=== Material for this task ===
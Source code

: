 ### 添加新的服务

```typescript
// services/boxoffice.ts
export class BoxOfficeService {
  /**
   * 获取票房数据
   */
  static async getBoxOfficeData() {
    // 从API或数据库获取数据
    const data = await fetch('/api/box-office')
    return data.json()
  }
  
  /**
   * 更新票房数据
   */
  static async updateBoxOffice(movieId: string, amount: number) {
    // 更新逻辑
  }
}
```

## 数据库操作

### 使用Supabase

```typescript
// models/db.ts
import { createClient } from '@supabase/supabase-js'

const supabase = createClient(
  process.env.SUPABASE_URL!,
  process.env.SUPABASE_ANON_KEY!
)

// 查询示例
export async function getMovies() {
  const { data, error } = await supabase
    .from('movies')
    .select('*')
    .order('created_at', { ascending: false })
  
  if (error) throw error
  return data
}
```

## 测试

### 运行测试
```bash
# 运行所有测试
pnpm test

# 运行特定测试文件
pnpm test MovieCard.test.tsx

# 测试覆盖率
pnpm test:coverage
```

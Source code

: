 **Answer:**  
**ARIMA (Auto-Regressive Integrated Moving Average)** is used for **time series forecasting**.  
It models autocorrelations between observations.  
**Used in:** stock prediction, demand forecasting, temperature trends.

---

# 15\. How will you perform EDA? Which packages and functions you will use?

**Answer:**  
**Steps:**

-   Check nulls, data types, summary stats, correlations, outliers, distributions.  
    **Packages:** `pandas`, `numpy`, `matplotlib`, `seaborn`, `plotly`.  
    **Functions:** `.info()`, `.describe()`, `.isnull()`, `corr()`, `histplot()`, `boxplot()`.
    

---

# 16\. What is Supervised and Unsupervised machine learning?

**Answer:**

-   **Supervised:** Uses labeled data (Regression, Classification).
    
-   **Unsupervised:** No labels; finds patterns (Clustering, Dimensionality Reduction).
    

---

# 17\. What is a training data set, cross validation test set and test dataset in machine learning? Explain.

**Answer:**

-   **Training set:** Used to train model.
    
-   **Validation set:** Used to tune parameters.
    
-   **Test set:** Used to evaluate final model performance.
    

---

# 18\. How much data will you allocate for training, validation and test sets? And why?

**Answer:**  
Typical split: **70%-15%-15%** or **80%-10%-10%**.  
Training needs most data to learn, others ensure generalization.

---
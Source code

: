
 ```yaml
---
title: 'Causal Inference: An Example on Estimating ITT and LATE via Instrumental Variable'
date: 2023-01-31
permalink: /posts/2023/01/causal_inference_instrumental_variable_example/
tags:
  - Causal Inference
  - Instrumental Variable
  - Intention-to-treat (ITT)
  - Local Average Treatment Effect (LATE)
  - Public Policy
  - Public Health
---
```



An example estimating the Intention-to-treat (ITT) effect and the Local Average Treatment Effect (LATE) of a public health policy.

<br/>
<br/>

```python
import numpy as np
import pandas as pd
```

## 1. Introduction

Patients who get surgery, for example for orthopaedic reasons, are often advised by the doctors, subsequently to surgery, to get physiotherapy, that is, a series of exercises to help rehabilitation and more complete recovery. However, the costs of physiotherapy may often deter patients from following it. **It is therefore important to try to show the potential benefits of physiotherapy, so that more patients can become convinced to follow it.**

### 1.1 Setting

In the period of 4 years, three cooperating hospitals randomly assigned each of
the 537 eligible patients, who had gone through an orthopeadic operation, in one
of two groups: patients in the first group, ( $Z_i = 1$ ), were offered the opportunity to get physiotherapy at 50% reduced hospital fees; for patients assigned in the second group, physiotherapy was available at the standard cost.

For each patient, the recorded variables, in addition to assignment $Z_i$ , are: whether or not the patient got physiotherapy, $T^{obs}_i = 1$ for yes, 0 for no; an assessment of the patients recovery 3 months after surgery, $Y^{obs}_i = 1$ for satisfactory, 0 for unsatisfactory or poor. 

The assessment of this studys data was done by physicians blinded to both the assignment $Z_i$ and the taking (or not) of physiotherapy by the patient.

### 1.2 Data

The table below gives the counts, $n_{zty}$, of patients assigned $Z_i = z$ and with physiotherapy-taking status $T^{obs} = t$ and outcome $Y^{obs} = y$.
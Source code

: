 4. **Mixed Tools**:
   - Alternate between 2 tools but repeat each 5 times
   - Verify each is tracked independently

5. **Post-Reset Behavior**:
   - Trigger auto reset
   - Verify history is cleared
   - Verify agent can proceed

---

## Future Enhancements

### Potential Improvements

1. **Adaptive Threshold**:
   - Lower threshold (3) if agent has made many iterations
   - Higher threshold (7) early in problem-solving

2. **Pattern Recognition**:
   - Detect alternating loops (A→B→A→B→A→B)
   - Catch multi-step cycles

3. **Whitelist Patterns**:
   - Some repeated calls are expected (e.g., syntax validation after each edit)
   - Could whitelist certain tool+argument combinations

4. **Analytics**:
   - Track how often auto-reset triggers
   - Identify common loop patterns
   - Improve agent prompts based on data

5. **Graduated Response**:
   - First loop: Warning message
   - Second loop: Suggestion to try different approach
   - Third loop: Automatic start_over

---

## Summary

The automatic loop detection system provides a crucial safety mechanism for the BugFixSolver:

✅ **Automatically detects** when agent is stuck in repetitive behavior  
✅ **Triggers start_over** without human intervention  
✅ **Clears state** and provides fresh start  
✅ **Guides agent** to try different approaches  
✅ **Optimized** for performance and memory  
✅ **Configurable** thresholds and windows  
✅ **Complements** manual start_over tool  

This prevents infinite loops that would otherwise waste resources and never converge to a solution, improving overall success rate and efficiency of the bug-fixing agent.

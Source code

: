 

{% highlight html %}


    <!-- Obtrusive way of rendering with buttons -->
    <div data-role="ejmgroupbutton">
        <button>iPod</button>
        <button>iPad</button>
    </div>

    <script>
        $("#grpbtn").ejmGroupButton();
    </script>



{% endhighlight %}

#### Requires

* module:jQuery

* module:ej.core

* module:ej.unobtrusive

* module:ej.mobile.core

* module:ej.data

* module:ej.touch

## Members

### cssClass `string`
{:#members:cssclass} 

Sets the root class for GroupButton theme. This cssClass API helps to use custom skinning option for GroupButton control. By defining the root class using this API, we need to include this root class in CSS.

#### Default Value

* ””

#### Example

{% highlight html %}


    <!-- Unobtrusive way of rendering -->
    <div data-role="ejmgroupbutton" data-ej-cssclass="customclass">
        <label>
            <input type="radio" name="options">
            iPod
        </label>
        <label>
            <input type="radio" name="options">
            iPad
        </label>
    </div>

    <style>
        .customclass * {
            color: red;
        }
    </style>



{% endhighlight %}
===
| Task description |
Print all of the material above exactly as given.

| Answer |
Source code

: ### 添加新的服务

```typescript
// services/boxoffice.ts
export class BoxOfficeService {
  /**
   * 获取票房数据
   */
  static async getBoxOfficeData() {
    // 从API或数据库获取数据
    const data = await fetch('/api/box-office')
    return data.json()
  }
  
  /**
   * 更新票房数据
   */
  static async updateBoxOffice(movieId: string, amount: number) {
    // 更新逻辑
  }
}
```

## 数据库操作

### 使用Supabase

```typescript
// models/db.ts
import { createClient } from '@supabase/supabase-js'

const supabase = createClient(
  process.env.SUPABASE_URL!,
  process.env.SUPABASE_ANON_KEY!
)

// 查询示例
export async function getMovies() {
  const { data, error } = await supabase
    .from('movies')
    .select('*')
    .order('created_at', { ascending: false })
  
  if (error) throw error
  return data
}
```

## 测试

### 运行测试
```bash
# 运行所有测试
pnpm test

# 运行特定测试文件
pnpm test MovieCard.test.tsx

# 测试覆盖率
pnpm test:coverage
```

Source code

: **Answer:**  
**ARIMA (Auto-Regressive Integrated Moving Average)** is used for **time series forecasting**.  
It models autocorrelations between observations.  
**Used in:** stock prediction, demand forecasting, temperature trends.

---

# 15\. How will you perform EDA? Which packages and functions you will use?

**Answer:**  
**Steps:**

-   Check nulls, data types, summary stats, correlations, outliers, distributions.  
    **Packages:** `pandas`, `numpy`, `matplotlib`, `seaborn`, `plotly`.  
    **Functions:** `.info()`, `.describe()`, `.isnull()`, `corr()`, `histplot()`, `boxplot()`.
    

---

# 16\. What is Supervised and Unsupervised machine learning?

**Answer:**

-   **Supervised:** Uses labeled data (Regression, Classification).
    
-   **Unsupervised:** No labels; finds patterns (Clustering, Dimensionality Reduction).
    

---

# 17\. What is a training data set, cross validation test set and test dataset in machine learning? Explain.

**Answer:**

-   **Training set:** Used to train model.
    
-   **Validation set:** Used to tune parameters.
    
-   **Test set:** Used to evaluate final model performance.
    

---

# 18\. How much data will you allocate for training, validation and test sets? And why?

**Answer:**  
Typical split: **70%-15%-15%** or **80%-10%-10%**.  
Training needs most data to learn, others ensure generalization.

---
Source code

:
 ```yaml
---
title: 'Causal Inference: An Example on Estimating ITT and LATE via Instrumental Variable'
date: 2023-01-31
permalink: /posts/2023/01/causal_inference_instrumental_variable_example/
tags:
  - Causal Inference
  - Instrumental Variable
  - Intention-to-treat (ITT)
  - Local Average Treatment Effect (LATE)
  - Public Policy
  - Public Health
---
```



An example estimating the Intention-to-treat (ITT) effect and the Local Average Treatment Effect (LATE) of a public health policy.

<br/>
<br/>

```python
import numpy as np
import pandas as pd
```

## 1. Introduction

Patients who get surgery, for example for orthopaedic reasons, are often advised by the doctors, subsequently to surgery, to get physiotherapy, that is, a series of exercises to help rehabilitation and more complete recovery. However, the costs of physiotherapy may often deter patients from following it. **It is therefore important to try to show the potential benefits of physiotherapy, so that more patients can become convinced to follow it.**

### 1.1 Setting

In the period of 4 years, three cooperating hospitals randomly assigned each of
the 537 eligible patients, who had gone through an orthopeadic operation, in one
of two groups: patients in the first group, ( $Z_i = 1$ ), were offered the opportunity to get physiotherapy at 50% reduced hospital fees; for patients assigned in the second group, physiotherapy was available at the standard cost.

For each patient, the recorded variables, in addition to assignment $Z_i$ , are: whether or not the patient got physiotherapy, $T^{obs}_i = 1$ for yes, 0 for no; an assessment of the patients recovery 3 months after surgery, $Y^{obs}_i = 1$ for satisfactory, 0 for unsatisfactory or poor. 

The assessment of this studys data was done by physicians blinded to both the assignment $Z_i$ and the taking (or not) of physiotherapy by the patient.

### 1.2 Data

The table below gives the counts, $n_{zty}$, of patients assigned $Z_i = z$ and with physiotherapy-taking status $T^{obs} = t$ and outcome $Y^{obs} = y$.
Source code

: 4. **Mixed Tools**:
   - Alternate between 2 tools but repeat each 5 times
   - Verify each is tracked independently

5. **Post-Reset Behavior**:
   - Trigger auto reset
   - Verify history is cleared
   - Verify agent can proceed

---

## Future Enhancements

### Potential Improvements

1. **Adaptive Threshold**:
   - Lower threshold (3) if agent has made many iterations
   - Higher threshold (7) early in problem-solving

2. **Pattern Recognition**:
   - Detect alternating loops (A→B→A→B→A→B)
   - Catch multi-step cycles

3. **Whitelist Patterns**:
   - Some repeated calls are expected (e.g., syntax validation after each edit)
   - Could whitelist certain tool+argument combinations

4. **Analytics**:
   - Track how often auto-reset triggers
   - Identify common loop patterns
   - Improve agent prompts based on data

5. **Graduated Response**:
   - First loop: Warning message
   - Second loop: Suggestion to try different approach
   - Third loop: Automatic start_over

---

## Summary

The automatic loop detection system provides a crucial safety mechanism for the BugFixSolver:

✅ **Automatically detects** when agent is stuck in repetitive behavior  
✅ **Triggers start_over** without human intervention  
✅ **Clears state** and provides fresh start  
✅ **Guides agent** to try different approaches  
✅ **Optimized** for performance and memory  
✅ **Configurable** thresholds and windows  
✅ **Complements** manual start_over tool  

This prevents infinite loops that would otherwise waste resources and never converge to a solution, improving overall success rate and efficiency of the bug-fixing agent.

Source code

: 

{% highlight html %}


    <!-- Obtrusive way of rendering with buttons -->
    <div data-role="ejmgroupbutton">
        <button>iPod</button>
        <button>iPad</button>
    </div>

    <script>
        $("#grpbtn").ejmGroupButton();
    </script>



{% endhighlight %}

#### Requires

* module:jQuery

* module:ej.core

* module:ej.unobtrusive

* module:ej.mobile.core

* module:ej.data

* module:ej.touch

## Members

### cssClass `string`
{:#members:cssclass} 

Sets the root class for GroupButton theme. This cssClass API helps to use custom skinning option for GroupButton control. By defining the root class using this API, we need to include this root class in CSS.

#### Default Value

* ””

#### Example

{% highlight html %}


    <!-- Unobtrusive way of rendering -->
    <div data-role="ejmgroupbutton" data-ej-cssclass="customclass">
        <label>
            <input type="radio" name="options">
            iPod
        </label>
        <label>
            <input type="radio" name="options">
            iPad
        </label>
    </div>

    <style>
        .customclass * {
            color: red;
        }
    </style>



{% endhighlight %}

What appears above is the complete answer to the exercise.